[WORK REQUIRED] Give the data again exactly, without its images.

[DATA TO PROCESS]
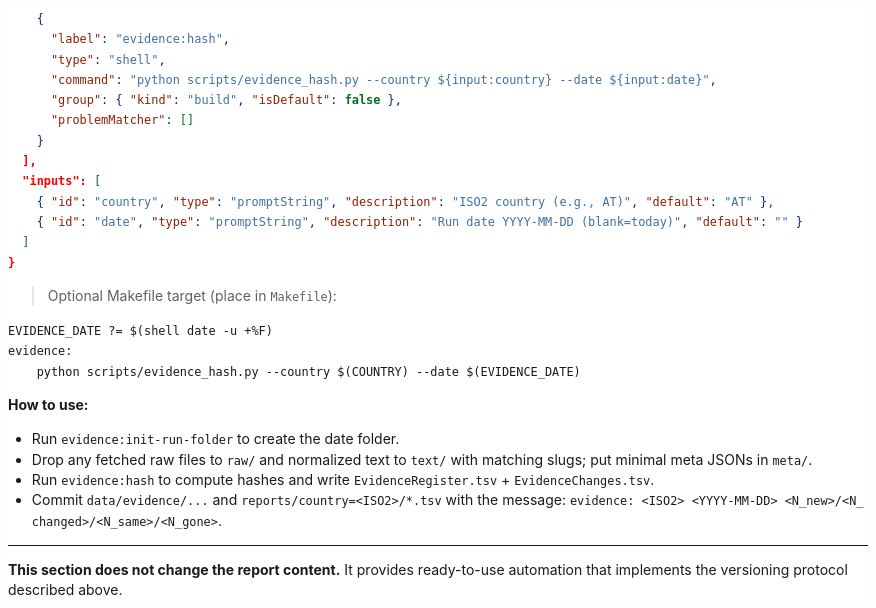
 ```json
    {
      "label": "evidence:hash",
      "type": "shell",
      "command": "python scripts/evidence_hash.py --country ${input:country} --date ${input:date}",
      "group": { "kind": "build", "isDefault": false },
      "problemMatcher": []
    }
  ],
  "inputs": [
    { "id": "country", "type": "promptString", "description": "ISO2 country (e.g., AT)", "default": "AT" },
    { "id": "date", "type": "promptString", "description": "Run date YYYY-MM-DD (blank=today)", "default": "" }
  ]
}
```

> Optional Makefile target (place in `Makefile`):
```make
EVIDENCE_DATE ?= $(shell date -u +%F)
evidence:
	python scripts/evidence_hash.py --country $(COUNTRY) --date $(EVIDENCE_DATE)
```

**How to use:**
- Run `evidence:init-run-folder` to create the date folder.
- Drop any fetched raw files to `raw/` and normalized text to `text/` with matching slugs; put minimal meta JSONs in `meta/`.
- Run `evidence:hash` to compute hashes and write `EvidenceRegister.tsv` + `EvidenceChanges.tsv`.
- Commit `data/evidence/...` and `reports/country=<ISO2>/*.tsv` with the message: `evidence: <ISO2> <YYYY-MM-DD> <N_new>/<N_changed>/<N_same>/<N_gone>`.

---

**This section does not change the report content.** It provides ready-to-use automation that implements the versioning protocol described above.

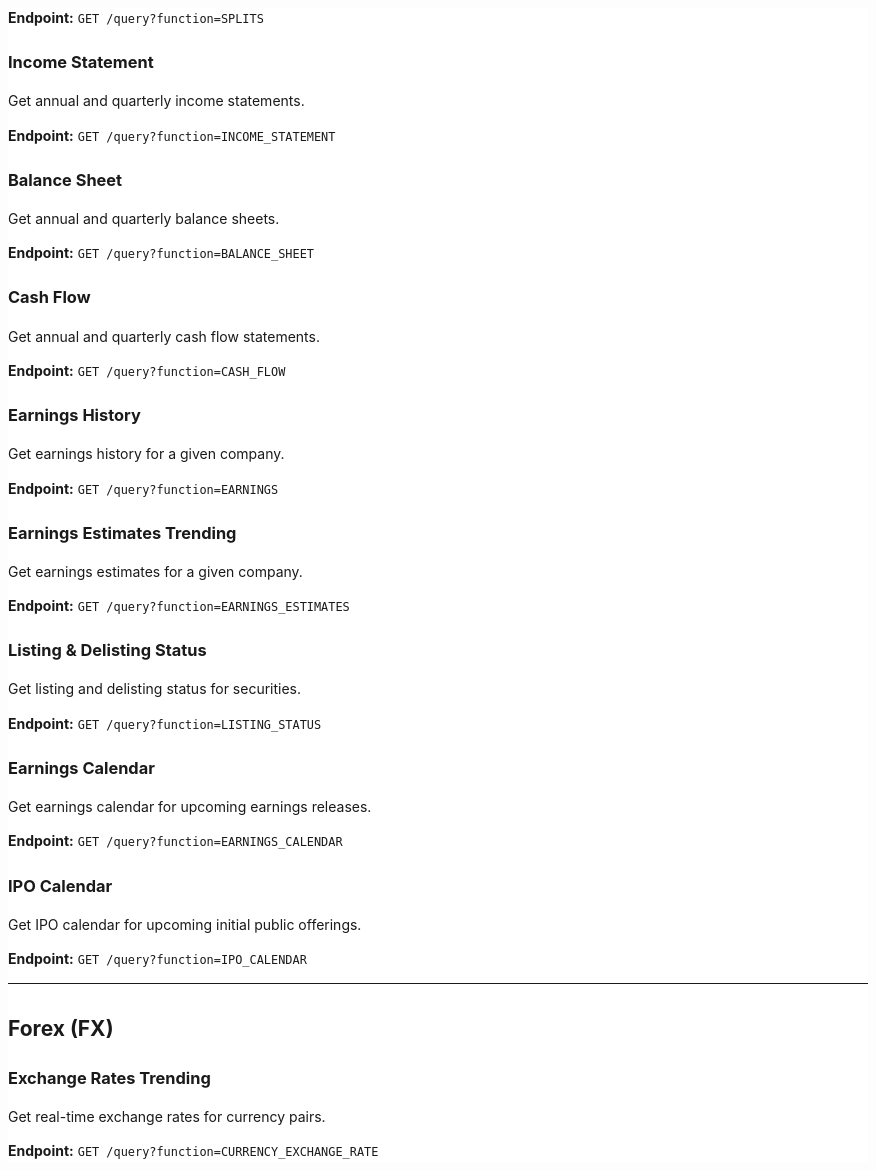 **Endpoint:** `GET /query?function=SPLITS`

### Income Statement
Get annual and quarterly income statements.

**Endpoint:** `GET /query?function=INCOME_STATEMENT`

### Balance Sheet
Get annual and quarterly balance sheets.

**Endpoint:** `GET /query?function=BALANCE_SHEET`

### Cash Flow
Get annual and quarterly cash flow statements.

**Endpoint:** `GET /query?function=CASH_FLOW`

### Earnings History
Get earnings history for a given company.

**Endpoint:** `GET /query?function=EARNINGS`

### Earnings Estimates <span class="popular-label">Trending</span>
Get earnings estimates for a given company.

**Endpoint:** `GET /query?function=EARNINGS_ESTIMATES`

### Listing & Delisting Status
Get listing and delisting status for securities.

**Endpoint:** `GET /query?function=LISTING_STATUS`

### Earnings Calendar
Get earnings calendar for upcoming earnings releases.

**Endpoint:** `GET /query?function=EARNINGS_CALENDAR`

### IPO Calendar
Get IPO calendar for upcoming initial public offerings.

**Endpoint:** `GET /query?function=IPO_CALENDAR`

---

## Forex (FX)

### Exchange Rates <span class="popular-label">Trending</span>
Get real-time exchange rates for currency pairs.

**Endpoint:** `GET /query?function=CURRENCY_EXCHANGE_RATE`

[RESULT FOR THIS EXERCISE]
 ```json
    {
      "label": "evidence:hash",
      "type": "shell",
      "command": "python scripts/evidence_hash.py --country ${input:country} --date ${input:date}",
      "group": { "kind": "build", "isDefault": false },
      "problemMatcher": []
    }
  ],
  "inputs": [
    { "id": "country", "type": "promptString", "description": "ISO2 country (e.g., AT)", "default": "AT" },
    { "id": "date", "type": "promptString", "description": "Run date YYYY-MM-DD (blank=today)", "default": "" }
  ]
}
```

> Optional Makefile target (place in `Makefile`):
```make
EVIDENCE_DATE ?= $(shell date -u +%F)
evidence:
	python scripts/evidence_hash.py --country $(COUNTRY) --date $(EVIDENCE_DATE)
```

**How to use:**
- Run `evidence:init-run-folder` to create the date folder.
- Drop any fetched raw files to `raw/` and normalized text to `text/` with matching slugs; put minimal meta JSONs in `meta/`.
- Run `evidence:hash` to compute hashes and write `EvidenceRegister.tsv` + `EvidenceChanges.tsv`.
- Commit `data/evidence/...` and `reports/country=<ISO2>/*.tsv` with the message: `evidence: <ISO2> <YYYY-MM-DD> <N_new>/<N_changed>/<N_same>/<N_gone>`.

---

**This section does not change the report content.** It provides ready-to-use automation that implements the versioning protocol described above.

 **Endpoint:** `GET /query?function=SPLITS`

### Income Statement
Get annual and quarterly income statements.

**Endpoint:** `GET /query?function=INCOME_STATEMENT`

### Balance Sheet
Get annual and quarterly balance sheets.

**Endpoint:** `GET /query?function=BALANCE_SHEET`

### Cash Flow
Get annual and quarterly cash flow statements.

**Endpoint:** `GET /query?function=CASH_FLOW`

### Earnings History
Get earnings history for a given company.

**Endpoint:** `GET /query?function=EARNINGS`

### Earnings Estimates <span class="popular-label">Trending</span>
Get earnings estimates for a given company.

**Endpoint:** `GET /query?function=EARNINGS_ESTIMATES`

### Listing & Delisting Status
Get listing and delisting status for securities.

**Endpoint:** `GET /query?function=LISTING_STATUS`

### Earnings Calendar
Get earnings calendar for upcoming earnings releases.

**Endpoint:** `GET /query?function=EARNINGS_CALENDAR`

### IPO Calendar
Get IPO calendar for upcoming initial public offerings.

**Endpoint:** `GET /query?function=IPO_CALENDAR`

---

## Forex (FX)

### Exchange Rates <span class="popular-label">Trending</span>
Get real-time exchange rates for currency pairs.

**Endpoint:** `GET /query?function=CURRENCY_EXCHANGE_RATE`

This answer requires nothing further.